Page 10 / Driving Automation and Efciency with NinjaOne Policies
As you move forward with policy management and building or
updating your policy structure, here are a few things to consider:
1. Plan, then build
Prior to building or updating your policies, decide on the function
of hierarchies. Remember that you can always plan for growth
but only utilize the layers needed for now.
Questions to ask:
• Are device-facing policies per client? Per subsidiary? Per
functional group?
• Do you need a multi-level hierarchy?
• If using a multi-level structure, what do mid-level policies
translate to?
2. Consolidation is key
Now is the time to invest in root policies. The more work you do
in the planning stage is less work you’ll have to do down the line.

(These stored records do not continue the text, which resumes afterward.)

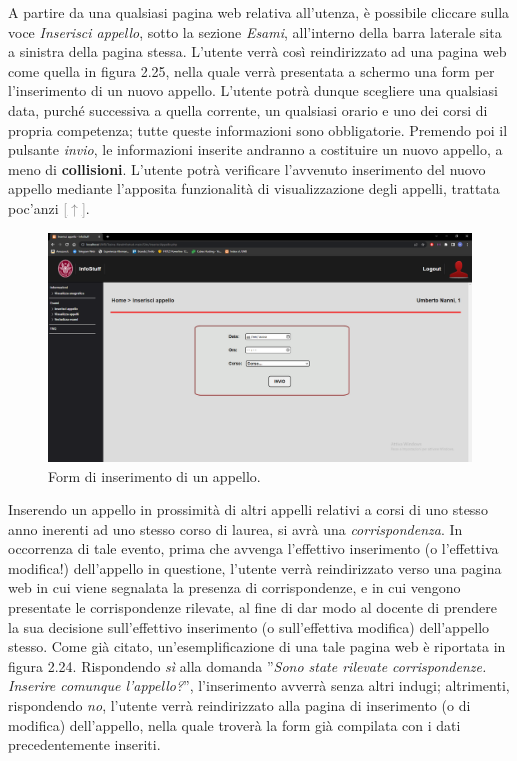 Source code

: \documentclass [a4paper,11pt]{book}
\begin{document}
A partire da una qualsiasi pagina web relativa all'utenza, è possibile cliccare sulla voce \emph{Inserisci appello}, sotto la sezione \emph{Esami}, all'interno della barra laterale sita a sinistra della pagina stessa. L'utente verrà così reindirizzato ad una pagina web come quella in figura 2.25, nella quale verrà presentata a schermo una form per l'inserimento di un nuovo appello. L'utente potrà dunque scegliere una qualsiasi data, purché successiva a quella corrente, un qualsiasi orario e uno dei corsi di propria competenza; tutte queste informazioni sono obbligatorie. Premendo poi il pulsante \emph{invio}, le informazioni inserite andranno a costituire un nuovo appello, a meno di \textbf{collisioni}. L'utente potrà verificare l'avvenuto inserimento del nuovo appello mediante l'apposita funzionalità di visualizzazione degli appelli, trattata poc'anzi \hyperref[sec:visualizzaAppelli]{\textcolor{gray}{[$\uparrow$]}}.

\begin{figure}
\centering
\includegraphics[scale=0.3]{figura2-25.png}
\caption{Form di inserimento di un appello.}
\end{figure}

Inserendo un appello in prossimità di altri appelli relativi a corsi di uno stesso anno inerenti ad uno stesso corso di laurea, si avrà una \emph{corrispondenza}. In occorrenza di tale evento, prima che avvenga l'effettivo inserimento (o l'effettiva modifica!) dell'appello in questione, l'utente verrà reindirizzato verso una pagina web in cui viene segnalata la presenza di corrispondenze, e in cui vengono presentate le corrispondenze rilevate, al fine di dar modo al docente di prendere la sua decisione sull'effettivo inserimento (o sull'effettiva modifica) dell'appello stesso. Come già citato, un'esemplificazione di una tale pagina web è riportata in figura 2.24. Rispondendo \emph{sì} alla domanda ''\emph{Sono state rilevate corrispondenze. Inserire comunque l'appello?}'', l'inserimento avverrà senza altri indugi; altrimenti, rispondendo \emph{no}, l'utente verrà reindirizzato alla pagina di inserimento (o di modifica) dell'appello, nella quale troverà la form già compilata con i dati precedentemente inseriti.
\end{document}
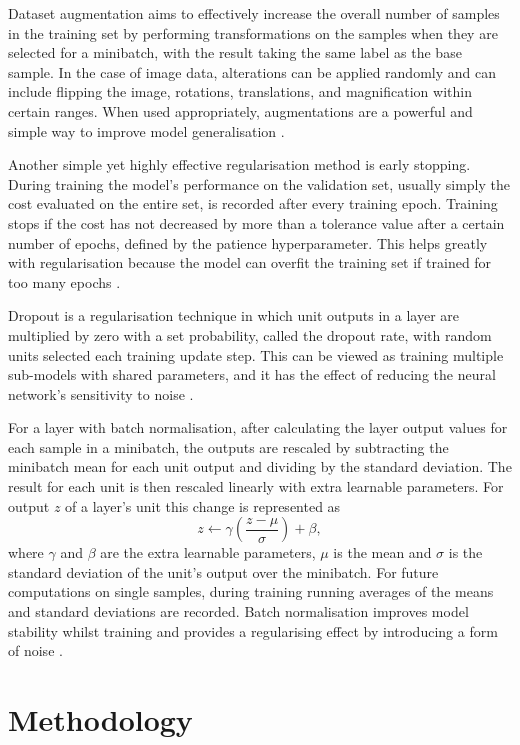 \documentclass[12pt]{article}
\begin{document}
Dataset augmentation aims to effectively increase the overall number of samples in the training set by performing transformations on the samples when they are selected for a minibatch, with the result taking the same label as the base sample. In the case of image data, alterations can be applied randomly and can include flipping the image, rotations, translations, and magnification within certain ranges. When used appropriately, augmentations are a powerful and simple way to improve model generalisation \cite{Goodfellow16}.

Another simple yet highly effective regularisation method is early stopping. During training the model's performance on the validation set, usually simply the cost evaluated on the entire set, is recorded after every training epoch. Training stops if the cost has not decreased by more than a tolerance value after a certain number of epochs, defined by the patience hyperparameter. This helps greatly with regularisation because the model can overfit the training set if trained for too many epochs \cite{Goodfellow16, Bishop95}.

Dropout is a regularisation technique in which unit outputs in a layer are multiplied by zero with a set probability, called the dropout rate, with random units selected each training update step. This can be viewed as training multiple sub-models with shared parameters, and it has the effect of reducing the neural network's sensitivity to noise \cite{Srivastava2014}.

For a layer with batch normalisation, after calculating the layer output values for each sample in a minibatch, the outputs are rescaled by subtracting the minibatch mean for each unit output and dividing by the standard deviation. The result for each unit is then rescaled linearly with extra learnable parameters. For output $z$ of a layer's unit this change is represented as
\begin{equation}
z\leftarrow\gamma\left(\frac{z-\mu}{\sigma}\right)+\beta, \label{batchnorm}
\end{equation}
where $\gamma$ and $\beta$ are the extra learnable parameters, $\mu$ is the mean and $\sigma$ is the standard deviation of the unit's output over the minibatch. For future computations on single samples, during training running averages of the means and standard deviations are recorded. Batch normalisation improves model stability whilst training and provides a regularising effect by introducing a form of noise \cite{Ioffe15}.

\section{Methodology}
\end{document}
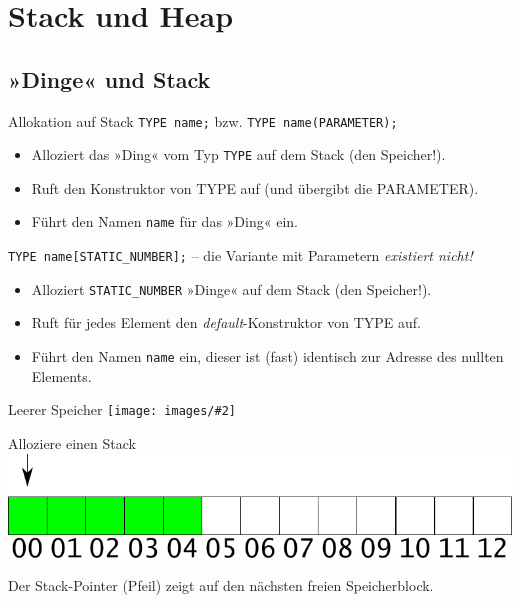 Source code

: \section{Stack und Heap}

\subsection{»Dinge« und Stack}

\newcommand{\stackimgframe}[3]{
	\begin{frame}[t]{#1}
		\texttt{[image: images/\#2]}
		
		\begin{block}{}
			#3
		\end{block}
	\end{frame}
}

\begin{frame}[fragile]{Allokation auf Stack}
	\verb|TYPE name;| \hspace{1em} bzw. \hspace{1em} \verb|TYPE name(PARAMETER);|
	\begin{itemize}
		\item Alloziert das »Ding« vom Typ \verb|TYPE| auf dem Stack (den Speicher!).
		\item Ruft den Konstruktor von TYPE auf (und übergibt die PARAMETER).
		\item Führt den Namen \verb|name| für das »Ding« ein.
	\end{itemize}
	
	\vspace{2em}
	
	\verb|TYPE name[STATIC_NUMBER];| -- die Variante mit Parametern \emph{existiert nicht!}
	\begin{itemize}
		\item Alloziert \verb|STATIC_NUMBER| »Dinge« auf dem Stack (den Speicher!).
		\item Ruft für jedes Element den \emph{default}-Konstruktor von TYPE auf.
		\item Führt den Namen \verb|name| ein, dieser ist (fast) identisch zur Adresse des nullten Elements.
	\end{itemize}
\end{frame}

\stackimgframe{Leerer Speicher}{free}{}

\begin{frame}[fragile, t]{Alloziere einen Stack}
	\includegraphics[width=\linewidth]{images/stack_frag_alloc}
	
	\begin{block}{}
		
	\end{block}
	
	Der Stack-Pointer (Pfeil) zeigt auf den nächsten freien Speicherblock.
\end{frame}

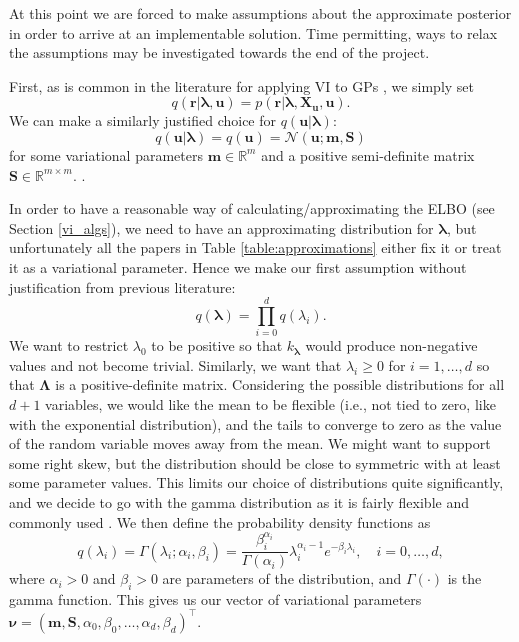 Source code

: \documentclass{mprop}
\theoremstyle{definition}
\begin{document}
At this point we are forced to make assumptions about the approximate posterior
in order to arrive at an implementable solution. Time permitting, ways to relax
the assumptions may be investigated towards the end of the project.

First, as is common in the literature for applying VI to GPs
\cite{DBLP:conf/nips/ChengB17,DBLP:conf/uai/HensmanFL13,DBLP:conf/icml/HoangHL15,DBLP:journals/jmlr/Titsias09},
we simply set
\begin{equation}
  q(\mathbf{r} | \bm\lambda, \mathbf{u}) = p(\mathbf{r} | \bm\lambda, \mathbf{X_u},
  \mathbf{u}).
\end{equation}
We can make a similarly justified choice for $q(\mathbf{u} | \bm\lambda)$:
\begin{equation}
  q(\mathbf{u} | \bm\lambda) = q(\mathbf{u}) = \mathcal{N}(\mathbf{u}; \mathbf{m}, \mathbf{S})
\end{equation}
for some variational parameters $\mathbf{m} \in \mathbb{R}^{m}$ and a positive
semi-definite matrix $\mathbf{S} \in \mathbb{R}^{m \times m}$.
\cite{DBLP:conf/nips/ChengB17,DBLP:journals/jmlr/HensmanDS17,DBLP:conf/aaai/HoangHL17}.

In order to have a reasonable way of calculating/approximating the ELBO (see
Section \ref{vi_algs}), we need to have an approximating distribution for
$\bm\lambda$, but unfortunately all the papers in Table \ref{table:approximations}
either fix it or treat it as a variational parameter. Hence we make our first
assumption without justification from previous literature:
\begin{equation} \label{eq:theta}
  q(\bm\lambda) = \prod_{i=0}^dq(\lambda_i).
\end{equation}
We want to restrict $\lambda_0$ to be positive so that $k_{\bm\lambda}$ would
produce non-negative values and not become trivial. Similarly, we want that
$\lambda_i \ge 0$ for $i = 1, \dots, d$ so that $\bm\Lambda$ is a
positive-definite matrix. Considering the possible distributions for all $d + 1$
variables, we would like the mean to be flexible (i.e., not tied to zero, like
with the exponential distribution), and the tails to converge to zero as the
value of the random variable moves away from the mean. We might want to support
some right skew, but the distribution should be close to symmetric with at least
some parameter values. This limits our choice of distributions quite
significantly, and we decide to go with the gamma distribution as it is fairly
flexible and commonly used \cite{hogg2018introduction}. We then define the
probability density functions as
\begin{equation} \label{eq:zeta}
  q(\lambda_i) = \Gamma(\lambda_i; \alpha_i, \beta_i) =
  \frac{\beta_i^{\alpha_i}}{\Gamma(\alpha_i)}\lambda_i^{\alpha_i - 1}e^{-\beta_i\lambda_i}, \quad i = 0, \dots, d,
\end{equation}
where $\alpha_i > 0$ and $\beta_i > 0$ are parameters of the distribution, and
$\Gamma(\cdot)$ is the gamma function. This gives us our
vector of variational parameters $\bm\nu = (\mathbf{m}, \mathbf{S}, \alpha_0,
\beta_0, \dots, \alpha_d, \beta_d)^\intercal$.
\end{document}
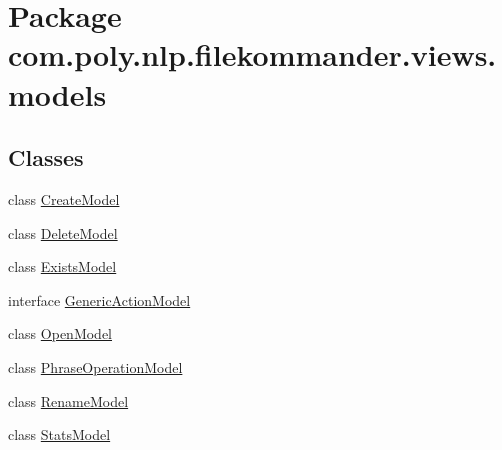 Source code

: \hypertarget{namespacecom_1_1poly_1_1nlp_1_1filekommander_1_1views_1_1models}{\section{Package com.\-poly.\-nlp.\-filekommander.\-views.\-models}
\label{namespacecom_1_1poly_1_1nlp_1_1filekommander_1_1views_1_1models}
}
\subsection*{Classes}
\begin{DoxyCompactItemize}
\item 
class \hyperlink{classcom_1_1poly_1_1nlp_1_1filekommander_1_1views_1_1models_1_1_create_model}{Create\-Model}
\item 
class \hyperlink{classcom_1_1poly_1_1nlp_1_1filekommander_1_1views_1_1models_1_1_delete_model}{Delete\-Model}
\item 
class \hyperlink{classcom_1_1poly_1_1nlp_1_1filekommander_1_1views_1_1models_1_1_exists_model}{Exists\-Model}
\item 
interface \hyperlink{interfacecom_1_1poly_1_1nlp_1_1filekommander_1_1views_1_1models_1_1_generic_action_model}{Generic\-Action\-Model}
\item 
class \hyperlink{classcom_1_1poly_1_1nlp_1_1filekommander_1_1views_1_1models_1_1_open_model}{Open\-Model}
\item 
class \hyperlink{classcom_1_1poly_1_1nlp_1_1filekommander_1_1views_1_1models_1_1_phrase_operation_model}{Phrase\-Operation\-Model}
\item 
class \hyperlink{classcom_1_1poly_1_1nlp_1_1filekommander_1_1views_1_1models_1_1_rename_model}{Rename\-Model}
\item 
class \hyperlink{classcom_1_1poly_1_1nlp_1_1filekommander_1_1views_1_1models_1_1_stats_model}{Stats\-Model}
\end{DoxyCompactItemize}
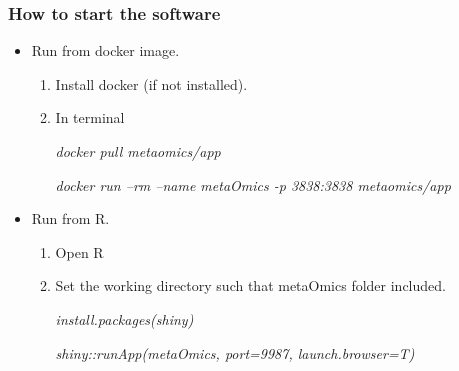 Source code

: \subsubsection{How to start the software}
\begin{itemize}
\item Run from docker image.

\begin{enumerate}
\item Install docker (if not installed).
\item In terminal

\textit{docker pull metaomics/app}

\textit{docker run --rm --name metaOmics -p 3838:3838 metaomics/app}

\end{enumerate}


\item Run from R.

\begin{enumerate}
\item Open R 
\item Set the working directory such that metaOmics folder included. 

\textit{install.packages(\textquotesingle shiny\textquotesingle)}

\textit{shiny::runApp(\textquotesingle metaOmics\textquotesingle, port=9987, launch.browser=T)}
\end{enumerate}



\end{itemize}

Remember, you can always disable traits in the global parent
by default if it’s not broadly applicable. Use mid-level or device-
facing policies to enable functionality and only enable what’s
needed through the parent and child levels.
3. Standardize everywhere
If you have existing policies, think about if you really need
the differentiation between existing policy groups. Start
consolidating into single policies rather than individual
management. If certain devices need exceptions, make those
exceptions to policies rather than overrides. Minimize the number
of overrides and standalone policies in your structure, as those
exceptions will often lead to more headaches down the line.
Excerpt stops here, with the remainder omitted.